Il discorso sarebbe abbastanza ampio e complesso e non possiamo sviscerarlo in questa occasione; tuttavia, non si può negare che la richiesta sempre più alta da parte dei miner abbia comunque portato in diverse occasioni a una scarsa disponibilità di schede grafiche di fascia alta e medio/alta. Relativamente al mercato hardware, la pandemia che ha segnato questo 2020 ha peggiorato ulteriormente le cose: basta guardare per esempio alla situazione delle schede grafiche NVIDIA GeForce RTX 30 o delle AMD Radeon RX 6000, in linea di massima però si tratta di un fenomeno che ha colpito tutto e tutti.

Focalizzandoci sulle schede grafiche, secondo molti degli addetti ai lavori (e non solo) la scarsa disponibilità di prodotti è legata proprio ai ritardi scaturiti dal blocco delle varie catene produttive tra il primo e il secondo trimestre dell’anno. Ma è davvero così?

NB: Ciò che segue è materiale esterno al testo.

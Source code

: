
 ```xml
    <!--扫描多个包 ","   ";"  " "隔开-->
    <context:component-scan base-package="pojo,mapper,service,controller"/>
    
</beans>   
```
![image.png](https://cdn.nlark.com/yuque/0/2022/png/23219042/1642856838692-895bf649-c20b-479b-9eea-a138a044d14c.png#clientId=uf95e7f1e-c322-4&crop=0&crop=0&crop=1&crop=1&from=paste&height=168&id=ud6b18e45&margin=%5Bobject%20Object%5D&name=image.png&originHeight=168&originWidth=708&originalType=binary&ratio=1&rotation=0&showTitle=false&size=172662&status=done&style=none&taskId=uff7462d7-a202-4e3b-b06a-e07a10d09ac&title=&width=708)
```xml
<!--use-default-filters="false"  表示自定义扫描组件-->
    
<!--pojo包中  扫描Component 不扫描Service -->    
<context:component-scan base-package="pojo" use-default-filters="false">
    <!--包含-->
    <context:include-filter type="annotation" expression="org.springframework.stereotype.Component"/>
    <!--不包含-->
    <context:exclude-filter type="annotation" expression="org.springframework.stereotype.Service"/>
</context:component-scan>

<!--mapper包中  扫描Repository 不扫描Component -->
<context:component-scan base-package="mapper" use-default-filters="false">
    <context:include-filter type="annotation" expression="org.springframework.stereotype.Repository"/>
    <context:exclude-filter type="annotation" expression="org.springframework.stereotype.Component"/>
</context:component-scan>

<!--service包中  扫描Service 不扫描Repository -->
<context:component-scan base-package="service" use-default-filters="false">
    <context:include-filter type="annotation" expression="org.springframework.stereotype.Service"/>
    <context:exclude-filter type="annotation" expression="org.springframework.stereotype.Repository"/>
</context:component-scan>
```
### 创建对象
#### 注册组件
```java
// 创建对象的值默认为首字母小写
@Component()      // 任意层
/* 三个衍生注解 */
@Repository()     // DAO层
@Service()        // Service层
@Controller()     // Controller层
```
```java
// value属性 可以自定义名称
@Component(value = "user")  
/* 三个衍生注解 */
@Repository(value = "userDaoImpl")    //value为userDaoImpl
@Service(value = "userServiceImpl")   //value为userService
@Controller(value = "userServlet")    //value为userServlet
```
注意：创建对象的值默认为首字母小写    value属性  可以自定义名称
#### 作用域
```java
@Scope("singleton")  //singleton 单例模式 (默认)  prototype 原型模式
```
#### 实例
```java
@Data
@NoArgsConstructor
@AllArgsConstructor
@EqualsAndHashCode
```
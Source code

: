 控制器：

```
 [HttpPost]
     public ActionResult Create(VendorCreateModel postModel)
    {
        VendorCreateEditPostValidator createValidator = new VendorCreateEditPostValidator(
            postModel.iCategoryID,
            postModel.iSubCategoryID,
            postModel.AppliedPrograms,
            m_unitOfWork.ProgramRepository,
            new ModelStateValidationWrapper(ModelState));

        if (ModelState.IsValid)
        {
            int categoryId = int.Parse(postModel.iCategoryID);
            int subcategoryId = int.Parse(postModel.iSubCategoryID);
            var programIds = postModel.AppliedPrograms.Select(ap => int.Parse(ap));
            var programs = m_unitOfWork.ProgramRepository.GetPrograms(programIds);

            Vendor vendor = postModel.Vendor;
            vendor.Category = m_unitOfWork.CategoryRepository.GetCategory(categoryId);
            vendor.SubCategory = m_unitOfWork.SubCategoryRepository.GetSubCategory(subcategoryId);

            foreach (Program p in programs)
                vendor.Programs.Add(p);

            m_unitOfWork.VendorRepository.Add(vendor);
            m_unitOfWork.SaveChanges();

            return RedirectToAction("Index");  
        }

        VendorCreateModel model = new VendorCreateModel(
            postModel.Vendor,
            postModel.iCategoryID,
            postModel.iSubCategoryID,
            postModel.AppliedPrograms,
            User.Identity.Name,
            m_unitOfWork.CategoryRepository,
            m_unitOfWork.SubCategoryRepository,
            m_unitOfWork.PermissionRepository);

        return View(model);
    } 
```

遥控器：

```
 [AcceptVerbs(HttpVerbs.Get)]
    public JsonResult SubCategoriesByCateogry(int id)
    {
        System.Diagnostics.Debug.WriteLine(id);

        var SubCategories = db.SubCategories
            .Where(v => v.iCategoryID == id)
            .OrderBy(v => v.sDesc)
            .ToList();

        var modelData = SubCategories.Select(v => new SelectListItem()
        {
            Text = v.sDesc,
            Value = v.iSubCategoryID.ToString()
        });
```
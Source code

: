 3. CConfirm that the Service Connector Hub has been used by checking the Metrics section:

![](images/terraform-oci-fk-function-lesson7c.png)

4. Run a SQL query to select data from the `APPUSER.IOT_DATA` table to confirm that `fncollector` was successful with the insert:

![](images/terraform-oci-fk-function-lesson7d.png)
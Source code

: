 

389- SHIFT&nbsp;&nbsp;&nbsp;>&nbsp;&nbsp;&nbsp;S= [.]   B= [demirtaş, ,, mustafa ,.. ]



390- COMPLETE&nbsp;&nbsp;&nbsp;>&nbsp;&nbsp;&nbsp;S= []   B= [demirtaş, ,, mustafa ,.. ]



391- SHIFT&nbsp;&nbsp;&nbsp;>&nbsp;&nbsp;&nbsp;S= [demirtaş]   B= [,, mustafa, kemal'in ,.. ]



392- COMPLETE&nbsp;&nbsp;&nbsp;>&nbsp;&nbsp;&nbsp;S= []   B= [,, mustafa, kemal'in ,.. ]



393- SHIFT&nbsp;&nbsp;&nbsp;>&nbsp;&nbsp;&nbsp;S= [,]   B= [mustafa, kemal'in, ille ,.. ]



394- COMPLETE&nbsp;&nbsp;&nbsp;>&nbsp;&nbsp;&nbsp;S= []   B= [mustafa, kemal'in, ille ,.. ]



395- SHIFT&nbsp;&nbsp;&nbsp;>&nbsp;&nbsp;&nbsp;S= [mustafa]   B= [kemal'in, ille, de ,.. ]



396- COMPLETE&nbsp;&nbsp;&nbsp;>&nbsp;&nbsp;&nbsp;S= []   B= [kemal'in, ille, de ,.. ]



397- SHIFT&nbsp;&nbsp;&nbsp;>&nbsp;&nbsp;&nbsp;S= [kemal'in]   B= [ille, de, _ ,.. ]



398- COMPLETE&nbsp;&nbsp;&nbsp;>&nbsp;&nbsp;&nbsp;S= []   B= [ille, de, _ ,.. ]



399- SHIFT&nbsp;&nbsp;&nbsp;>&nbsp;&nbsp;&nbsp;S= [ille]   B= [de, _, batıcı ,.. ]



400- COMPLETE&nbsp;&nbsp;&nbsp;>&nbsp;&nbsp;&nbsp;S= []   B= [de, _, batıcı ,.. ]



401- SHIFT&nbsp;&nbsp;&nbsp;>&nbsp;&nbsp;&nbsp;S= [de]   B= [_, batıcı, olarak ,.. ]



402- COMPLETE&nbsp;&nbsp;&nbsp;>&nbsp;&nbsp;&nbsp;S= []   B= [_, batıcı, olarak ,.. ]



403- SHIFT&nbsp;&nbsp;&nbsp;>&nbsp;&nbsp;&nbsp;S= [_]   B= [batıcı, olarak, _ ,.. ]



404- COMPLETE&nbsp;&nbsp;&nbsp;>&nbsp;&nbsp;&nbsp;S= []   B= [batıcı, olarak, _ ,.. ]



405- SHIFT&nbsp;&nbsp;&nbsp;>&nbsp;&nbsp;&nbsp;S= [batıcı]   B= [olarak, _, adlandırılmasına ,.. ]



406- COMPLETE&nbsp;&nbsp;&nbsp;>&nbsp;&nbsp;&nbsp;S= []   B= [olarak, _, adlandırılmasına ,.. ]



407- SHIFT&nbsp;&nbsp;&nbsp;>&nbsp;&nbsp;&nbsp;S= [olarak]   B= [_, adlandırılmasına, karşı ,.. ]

Ovviamente non si può negare l’evidenza e le problematiche scaturite dalla pandemia ancora in atto, tuttavia, guardando con un occhio critico quello che è riuscito a mettere in piedi Simon Byrne sembra proprio di no, o comunque possiamo dire che non tutti hanno avuto (o hanno) problemi a reperire per esempio l’introvabile GeForce RTX 3080.

Non sappiamo su quali canali e a quale prezzo siano state acquistate le 78 GeForce RTX 3080 utilizzate per il progetto, ma se un solo miner è stato in grado di accaparrarsi questo numero di schede, non osiamo pensare quale possa essere la situazione nelle grandi mining farm sparse per il mondo. Con questo non vogliamo dire che le nuove schede siano tutte in mano ai miner, ma sembra altrettanto vero che le nuove GPU (siano NVIDIA o AMD) sono state prodotte e vendute.

Chiusa questa piccola polemica, o spunto di riflessione, passiamo ora alla parte più interessante (forse) dell’articolo che ci aiuta a capire quanto costa mettere in piedi un sistema del genere, mantenerlo e, cosa più importante, quanto ci si può guadagnare. Il sito techarp è riuscito a mettere nero su bianco i numeri del progetto che ha base negli Stati Uniti, per la precisione a Las Vegas.

Iniziamo col dire che il sistema, dedicato al mining di Etherum, è formato da 13 array di 6 schede GeForce RTX 3080; considerando un consumo di 300W per ogni singola GPU, la richiesta energetica di questa piattaforma è di oltre 23 kW (23,4 kW solo di GPU). Come detto sopra non sappiamo a quale prezzo siano state acquistate le schede, dubitiamo che si tratti del prezzo di listino (699$) mentre negli USA si stima che il costo durante lo shortage sia stato di circa 1199 dollari ad esemplare. Ne consegue che solo il parco GPU abbia un costo di circa 93.500 dollari.

Il costo dell’elettricità a Las Vegas è di 8,43 centesimi al kW, se a questi aggiungiamo i vari sistemi di aria condizionata e manutenzione si arriva circa a 2160 dollari mensili solo di spese per l’elettricità. Una GeForce RTX 3080 ha un hash rate di circa 83 MH/s con l’algoritmo Ethash, generando 0.22236870 ETH al mese per un valore di 165 dollari; il sistema completo riesce quindi a garantire circa 17,3 ETH, ossia circa 12.840 dollari al mese.

Se da questi togliamo le spese, Byrne riesce ad ottenere almeno 10.500/10.600 dollari al mese, ossia circa 128.000 dollari all’anno; una cifra non indifferente che, dopo circa 10 mesi ripagherà l’investimento, lasciando successivamente spazio a un sostanzioso guadagno.